----- Dataset entries

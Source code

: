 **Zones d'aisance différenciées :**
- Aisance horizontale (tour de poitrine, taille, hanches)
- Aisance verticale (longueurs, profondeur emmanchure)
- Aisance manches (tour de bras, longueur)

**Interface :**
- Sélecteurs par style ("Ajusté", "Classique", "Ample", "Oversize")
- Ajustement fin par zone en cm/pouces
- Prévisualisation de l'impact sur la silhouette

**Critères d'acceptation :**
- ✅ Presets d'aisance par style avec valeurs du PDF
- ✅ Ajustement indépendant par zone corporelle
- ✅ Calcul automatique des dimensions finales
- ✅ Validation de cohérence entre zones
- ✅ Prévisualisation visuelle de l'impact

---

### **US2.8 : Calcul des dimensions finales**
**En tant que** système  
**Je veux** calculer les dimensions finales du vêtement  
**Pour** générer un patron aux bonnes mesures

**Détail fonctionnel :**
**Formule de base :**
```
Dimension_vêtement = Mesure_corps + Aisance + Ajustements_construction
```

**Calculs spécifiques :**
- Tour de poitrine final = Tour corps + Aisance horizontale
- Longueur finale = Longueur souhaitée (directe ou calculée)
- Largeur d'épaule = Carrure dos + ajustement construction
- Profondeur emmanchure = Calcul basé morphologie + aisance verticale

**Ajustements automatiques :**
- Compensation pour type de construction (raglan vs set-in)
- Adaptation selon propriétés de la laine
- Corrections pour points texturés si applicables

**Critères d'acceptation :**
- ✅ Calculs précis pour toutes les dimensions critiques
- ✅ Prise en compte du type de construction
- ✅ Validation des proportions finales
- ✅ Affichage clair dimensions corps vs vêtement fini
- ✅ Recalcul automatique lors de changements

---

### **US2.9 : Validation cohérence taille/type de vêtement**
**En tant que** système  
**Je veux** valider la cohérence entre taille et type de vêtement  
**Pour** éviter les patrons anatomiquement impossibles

----------

> [Problem]
The entire listing needs to be output again, exactly, please.

> [Task response]
Source code

: **Zones d'aisance différenciées :**
- Aisance horizontale (tour de poitrine, taille, hanches)
- Aisance verticale (longueurs, profondeur emmanchure)
- Aisance manches (tour de bras, longueur)

**Interface :**
- Sélecteurs par style ("Ajusté", "Classique", "Ample", "Oversize")
- Ajustement fin par zone en cm/pouces
- Prévisualisation de l'impact sur la silhouette

**Critères d'acceptation :**
- ✅ Presets d'aisance par style avec valeurs du PDF
- ✅ Ajustement indépendant par zone corporelle
- ✅ Calcul automatique des dimensions finales
- ✅ Validation de cohérence entre zones
- ✅ Prévisualisation visuelle de l'impact

---

### **US2.8 : Calcul des dimensions finales**
**En tant que** système  
**Je veux** calculer les dimensions finales du vêtement  
**Pour** générer un patron aux bonnes mesures

**Détail fonctionnel :**
**Formule de base :**
```
Dimension_vêtement = Mesure_corps + Aisance + Ajustements_construction
```

**Calculs spécifiques :**
- Tour de poitrine final = Tour corps + Aisance horizontale
- Longueur finale = Longueur souhaitée (directe ou calculée)
- Largeur d'épaule = Carrure dos + ajustement construction
- Profondeur emmanchure = Calcul basé morphologie + aisance verticale

**Ajustements automatiques :**
- Compensation pour type de construction (raglan vs set-in)
- Adaptation selon propriétés de la laine
- Corrections pour points texturés si applicables

**Critères d'acceptation :**
- ✅ Calculs précis pour toutes les dimensions critiques
- ✅ Prise en compte du type de construction
- ✅ Validation des proportions finales
- ✅ Affichage clair dimensions corps vs vêtement fini
- ✅ Recalcul automatique lors de changements

---

### **US2.9 : Validation cohérence taille/type de vêtement**
**En tant que** système  
**Je veux** valider la cohérence entre taille et type de vêtement  
**Pour** éviter les patrons anatomiquement impossibles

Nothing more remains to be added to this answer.